The boys‘ love or nature love between boys is different from the circle of gay. BL is a kind of emotion always can only be seen in literary output due to its strict conditions. BL ought to be explained like this, a beautiful boy is falling love with somebody else, by coincidence, it is a beautiful boy. BL is more like a Platonic love, BL always give a picture of spiritual experiences of boys‘love but fewer sex. In other word, BL is just a kind of comic form.
The researchers in Japanese comics always concentrated on its social influences, characteristics, conditions, etc. There is scarce any research touching on the comic forms. BL comics are a special component of the comics, and this form demonstrates a series of phenomenon in sociology.
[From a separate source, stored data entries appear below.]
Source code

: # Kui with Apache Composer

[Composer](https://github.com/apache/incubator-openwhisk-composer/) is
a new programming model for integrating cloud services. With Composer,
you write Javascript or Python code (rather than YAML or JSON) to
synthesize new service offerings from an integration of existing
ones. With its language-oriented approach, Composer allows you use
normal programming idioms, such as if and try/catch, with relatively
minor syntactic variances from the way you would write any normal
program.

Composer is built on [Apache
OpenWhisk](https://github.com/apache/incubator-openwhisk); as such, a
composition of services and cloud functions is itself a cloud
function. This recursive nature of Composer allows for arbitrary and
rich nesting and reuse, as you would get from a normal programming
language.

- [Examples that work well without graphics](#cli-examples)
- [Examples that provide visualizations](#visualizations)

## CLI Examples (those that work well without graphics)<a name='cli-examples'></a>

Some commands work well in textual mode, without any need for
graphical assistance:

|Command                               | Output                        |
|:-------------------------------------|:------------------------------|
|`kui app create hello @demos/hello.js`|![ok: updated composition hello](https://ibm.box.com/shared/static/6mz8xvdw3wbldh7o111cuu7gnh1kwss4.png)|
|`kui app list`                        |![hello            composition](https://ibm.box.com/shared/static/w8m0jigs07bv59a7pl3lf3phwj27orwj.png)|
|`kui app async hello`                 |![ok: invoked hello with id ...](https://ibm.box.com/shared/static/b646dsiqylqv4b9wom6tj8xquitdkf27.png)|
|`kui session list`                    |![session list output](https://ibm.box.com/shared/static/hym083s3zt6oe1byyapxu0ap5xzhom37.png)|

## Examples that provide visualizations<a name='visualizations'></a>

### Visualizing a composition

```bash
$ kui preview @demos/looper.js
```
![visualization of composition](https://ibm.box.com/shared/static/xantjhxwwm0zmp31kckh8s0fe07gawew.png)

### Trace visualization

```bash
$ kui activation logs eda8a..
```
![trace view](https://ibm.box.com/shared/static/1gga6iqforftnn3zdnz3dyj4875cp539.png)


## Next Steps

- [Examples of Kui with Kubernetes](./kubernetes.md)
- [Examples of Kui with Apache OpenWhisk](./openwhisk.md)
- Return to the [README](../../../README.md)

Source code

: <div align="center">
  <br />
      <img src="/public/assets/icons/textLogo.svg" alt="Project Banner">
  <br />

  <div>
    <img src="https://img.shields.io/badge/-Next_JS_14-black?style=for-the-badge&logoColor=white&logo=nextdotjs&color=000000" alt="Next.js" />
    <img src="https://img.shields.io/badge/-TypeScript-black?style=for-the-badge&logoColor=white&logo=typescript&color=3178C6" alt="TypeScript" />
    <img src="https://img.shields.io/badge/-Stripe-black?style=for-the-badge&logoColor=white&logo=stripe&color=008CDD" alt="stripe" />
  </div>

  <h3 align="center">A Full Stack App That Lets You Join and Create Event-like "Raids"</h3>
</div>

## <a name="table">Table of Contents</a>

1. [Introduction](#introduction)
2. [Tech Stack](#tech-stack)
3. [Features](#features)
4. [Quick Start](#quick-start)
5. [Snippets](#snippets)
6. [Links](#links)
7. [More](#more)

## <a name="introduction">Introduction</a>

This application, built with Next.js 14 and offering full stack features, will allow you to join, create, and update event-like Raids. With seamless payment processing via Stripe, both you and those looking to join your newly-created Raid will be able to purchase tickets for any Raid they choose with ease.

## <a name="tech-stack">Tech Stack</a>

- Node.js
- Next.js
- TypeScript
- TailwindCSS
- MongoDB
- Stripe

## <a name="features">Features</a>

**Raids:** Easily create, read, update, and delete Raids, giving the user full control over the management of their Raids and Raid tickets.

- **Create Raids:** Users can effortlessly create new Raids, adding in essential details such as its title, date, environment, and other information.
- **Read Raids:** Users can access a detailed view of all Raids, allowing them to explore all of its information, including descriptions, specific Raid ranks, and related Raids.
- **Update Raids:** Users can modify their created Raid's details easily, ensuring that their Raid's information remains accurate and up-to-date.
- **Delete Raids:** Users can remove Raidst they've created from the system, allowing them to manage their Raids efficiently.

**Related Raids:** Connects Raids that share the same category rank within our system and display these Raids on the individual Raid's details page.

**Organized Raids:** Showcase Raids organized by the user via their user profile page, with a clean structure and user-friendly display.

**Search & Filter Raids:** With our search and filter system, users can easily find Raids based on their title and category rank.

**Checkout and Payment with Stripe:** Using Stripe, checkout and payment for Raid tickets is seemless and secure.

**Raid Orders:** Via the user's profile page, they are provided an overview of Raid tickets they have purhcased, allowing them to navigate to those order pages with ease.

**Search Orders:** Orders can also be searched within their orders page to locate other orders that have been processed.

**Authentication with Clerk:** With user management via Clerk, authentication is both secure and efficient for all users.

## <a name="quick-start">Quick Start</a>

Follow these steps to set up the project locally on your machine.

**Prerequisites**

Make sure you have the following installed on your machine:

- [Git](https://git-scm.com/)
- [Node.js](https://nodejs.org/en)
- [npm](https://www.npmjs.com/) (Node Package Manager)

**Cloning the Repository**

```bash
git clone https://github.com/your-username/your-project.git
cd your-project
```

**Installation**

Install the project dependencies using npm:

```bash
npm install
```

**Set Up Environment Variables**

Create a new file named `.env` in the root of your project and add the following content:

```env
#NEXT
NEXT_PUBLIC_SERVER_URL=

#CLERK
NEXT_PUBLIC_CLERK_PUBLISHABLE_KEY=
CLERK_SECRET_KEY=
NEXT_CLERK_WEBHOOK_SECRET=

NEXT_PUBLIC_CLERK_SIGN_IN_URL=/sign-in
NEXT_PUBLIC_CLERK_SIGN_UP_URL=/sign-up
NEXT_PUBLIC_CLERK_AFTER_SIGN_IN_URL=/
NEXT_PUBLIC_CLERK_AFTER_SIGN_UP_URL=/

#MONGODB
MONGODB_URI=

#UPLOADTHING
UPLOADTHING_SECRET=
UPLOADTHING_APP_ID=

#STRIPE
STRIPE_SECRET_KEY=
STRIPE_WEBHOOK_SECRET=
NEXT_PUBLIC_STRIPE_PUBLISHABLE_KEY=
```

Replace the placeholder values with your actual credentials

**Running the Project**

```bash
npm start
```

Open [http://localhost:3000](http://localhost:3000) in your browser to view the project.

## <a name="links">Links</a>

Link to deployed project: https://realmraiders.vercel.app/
With an informal research, BL comics is now turning into a common fashionable comic form among the Asia regions. However, with great exchanges with other areas, there also exists a large number of BL comic fans in Mainland China, and most of them are young ladies. Given this background, BL is treated as an exclusive form to the young ladies, and it largely reflects values and tastes of these ladies. The findings of this thesis might provide insights into a desire understanding males and an expectation of a fathfully lover.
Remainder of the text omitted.